Sunday, 23 September 2018

The Intricacies of Data Transfer (and some Other Random Stuff)

Okay, CPUs, or the computer's central processing unit, is basically the heart of any computer and they are pretty complex these days. However, the key to understanding computers is to understand how these chips operate. So, let us first look at a diagram of the CPU and see the parts that make up the whole:

Well, that diagram may not say as much as one might expect, so let's unpack it and look at each of the components.

RAM: This is the random access memory. Technically this isn't a part of the CPU, however the modern processors do have memory built into the chips known as Cache (more on that later). This is pretty much where everything is stored, from the data to the instructions.

MAR: The memory address register. Now, whenever you see the word register you can basically assume that this is a short term storage area. In this particular instance, this is where the addresses are stored. Much like the physical address where you live, the address on a computer tells the computer where data, or instructions, are stored in the RAM.

MDR: This is the memory data register, which is where data, or information, is temporarily stored. Basically when data is fetched from the RAM (based on the address in the Memory Address Register), it is temporarily stored here before it is sent into the CPU to be processed.

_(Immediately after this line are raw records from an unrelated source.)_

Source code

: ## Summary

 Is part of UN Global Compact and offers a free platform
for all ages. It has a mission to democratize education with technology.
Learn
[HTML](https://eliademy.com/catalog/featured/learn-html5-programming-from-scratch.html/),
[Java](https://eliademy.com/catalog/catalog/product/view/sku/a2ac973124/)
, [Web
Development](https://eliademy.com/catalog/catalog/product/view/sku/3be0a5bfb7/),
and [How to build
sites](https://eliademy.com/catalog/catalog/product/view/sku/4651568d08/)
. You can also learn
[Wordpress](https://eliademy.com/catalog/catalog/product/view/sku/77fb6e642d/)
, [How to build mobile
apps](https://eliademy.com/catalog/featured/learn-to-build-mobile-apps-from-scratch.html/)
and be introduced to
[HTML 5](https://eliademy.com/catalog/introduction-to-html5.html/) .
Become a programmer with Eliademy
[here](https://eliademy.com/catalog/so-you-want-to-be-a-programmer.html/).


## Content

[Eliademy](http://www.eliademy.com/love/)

However, once it has been processed, it is sent back here to be stored while the computer searches for the address where it is to be placed in the RAM.

IR: The instruction register is the third register in the CPU, and this is where the instructions that have been pulled from the RAM are stored. Basically the computer checks the instructions, and once it has determined what needs to be done, it performs it by sending it to the Control Unit (if it can be performed, but we will assume that it can be performed).

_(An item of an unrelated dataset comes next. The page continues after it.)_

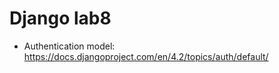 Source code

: # Django lab8

- Authentication model: https://docs.djangoproject.com/en/4.2/topics/auth/default/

PC: This is the program counter and is where the computer keeps track of where it is up to in the specific program. It normally holds the address of the next instruction in the program, so that once the current instruction has been completed, it can then use the information in the program counter to move on to the next step and fetch the next instruction.

ACC: The accumulator is basically where the results of any instructions, specifically mathematical functions, are stored before being returned to the MDR to then be placed back into the RAM.

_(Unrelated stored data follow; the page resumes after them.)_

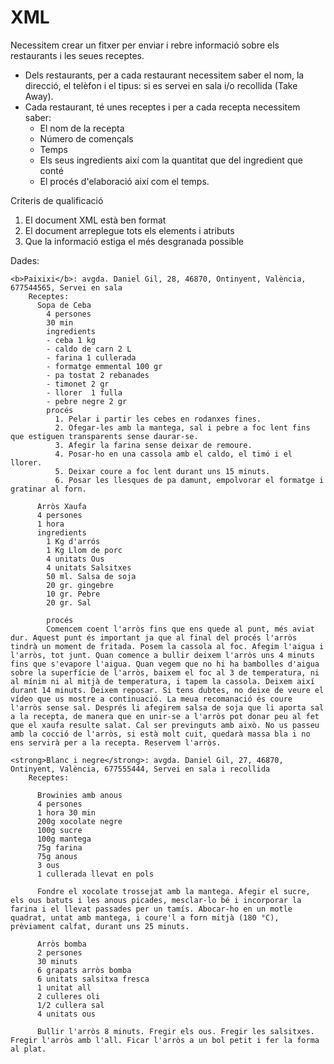 # XML
Necessitem crear un fitxer per enviar i rebre informació sobre els restaurants i les seues receptes.
 - Dels restaurants, per a cada restaurant necessitem saber el nom, la direcció, el telèfon i el tipus: si es servei en sala i/o recollida (Take Away).
 - Cada restaurant, té unes receptes i per a cada recepta necessitem saber:
    - El nom de la recepta
    - Número de començals
    - Temps
    - Els seus ingredients així com la quantitat que del ingredient que conté
    - El procés d'elaboració així com el temps.

Criteris de qualificació
1. El document XML està ben format
2. El document arreplegue tots els elements i atributs
3. Que la informació estiga el més desgranada possible

Dades:

    <b>Paixixi</b>: avgda. Daniel Gil, 28, 46870, Ontinyent, València, 677544565, Servei en sala
        Receptes:
          Sopa de Ceba
            4 persones
            30 min
            ingredients
            - ceba 1 kg
            - caldo de carn 2 L
            - farina 1 cullerada
            - formatge emmental 100 gr
            - pa tostat 2 rebanades
            - timonet 2 gr
            - llorer  1 fulla
            - pebre negre 2 gr
            procés
              1. Pelar i partir les cebes en rodanxes fines.
              2. Ofegar-les amb la mantega, sal i pebre a foc lent fins que estiguen transparents sense daurar-se.
              3. Afegir la farina sense deixar de remoure.
              4. Posar-ho en una cassola amb el caldo, el timó i el llorer.
              5. Deixar coure a foc lent durant uns 15 minuts.
              6. Posar les llesques de pa damunt, empolvorar el formatge i gratinar al forn.
          
          Arròs Xaufa
          4 persones
          1 hora
          ingredients
            1 Kg d'arrós
            1 Kg Llom de porc
            4 unitats Ous
            4 unitats Salsitxes
            50 ml. Salsa de soja
            20 gr. gingebre
            10 gr. Pebre
            20 gr. Sal
      
            procés
            Comencem coent l'arròs fins que ens quede al punt, més aviat dur. Aquest punt és important ja que al final del procés l'arròs tindrà un moment de fritada. Posem la cassola al foc. Afegim l'aigua i l'arròs, tot junt. Quan comence a bullir deixem l'arròs uns 4 minuts fins que s'evapore l'aigua. Quan vegem que no hi ha bambolles d'aigua sobre la superfície de l'arròs, baixem el foc al 3 de temperatura, ni al mínim ni al mitjà de temperatura, i tapem la cassola. Deixem així durant 14 minuts. Deixem reposar. Si tens dubtes, no deixe de veure el vídeo que us mostre a continuació. La meua recomanació és coure l'arròs sense sal. Després li afegirem salsa de soja que li aporta sal a la recepta, de manera que en unir-se a l'arròs pot donar peu al fet que el xaufa resulte salat. Cal ser previnguts amb això. No us passeu amb la cocció de l'arròs, si està molt cuit, quedarà massa bla i no ens servirà per a la recepta. Reservem l'arròs.

    <strong>Blanc i negre</strong>: avgda. Daniel Gil, 27, 46870, Ontinyent, València, 677555444, Servei en sala i recollida
        Receptes:

          Browinies amb anous
          4 persones
          1 hora 30 min
          200g xocolate negre
          100g sucre
          100g mantega 
          75g farina
          75g anous
          3 ous
          1 cullerada llevat en pols
      
          Fondre el xocolate trossejat amb la mantega. Afegir el sucre, els ous batuts i les anous picades, mesclar-lo bé i incorporar la farina i el llevat passades per un tamís. Abocar-ho en un motle quadrat, untat amb mantega, i coure'l a forn mitjà (180 °C), prèviament calfat, durant uns 25 minuts.

          Arròs bomba
          2 persones
          30 minuts
          6 grapats arròs bomba
          6 unitats salsitxa fresca
          1 unitat all
          2 culleres oli
          1/2 cullera sal
          4 unitats ous
          
          Bullir l'arròs 8 minuts. Fregir els ous. Fregir les salsitxes. Fregir l'arròs amb l'all. Ficar l'arròs a un bol petit i fer la forma al plat.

Control Unit: Where the CPU is the heart of the computer, the control unit is the heart of the CPU. This is where instructions are fed to be interpreted and then actioned. The control unit does a lot more than just interpreting instructions, it also actions them.

ALU: The Arithmetic Logic Unit is basically where all of the mathematical calculations are performed. Those adders that we explored in a previous post will actually be found here, but there is actually much more to the ALU than simply adding two numbers together as it is also designed to perform complex calculations such as floating point processes. In older computers there used to be a chip called a Maths Co-processor that was designed to perform these functions, but these days this is incorporated into the CPU.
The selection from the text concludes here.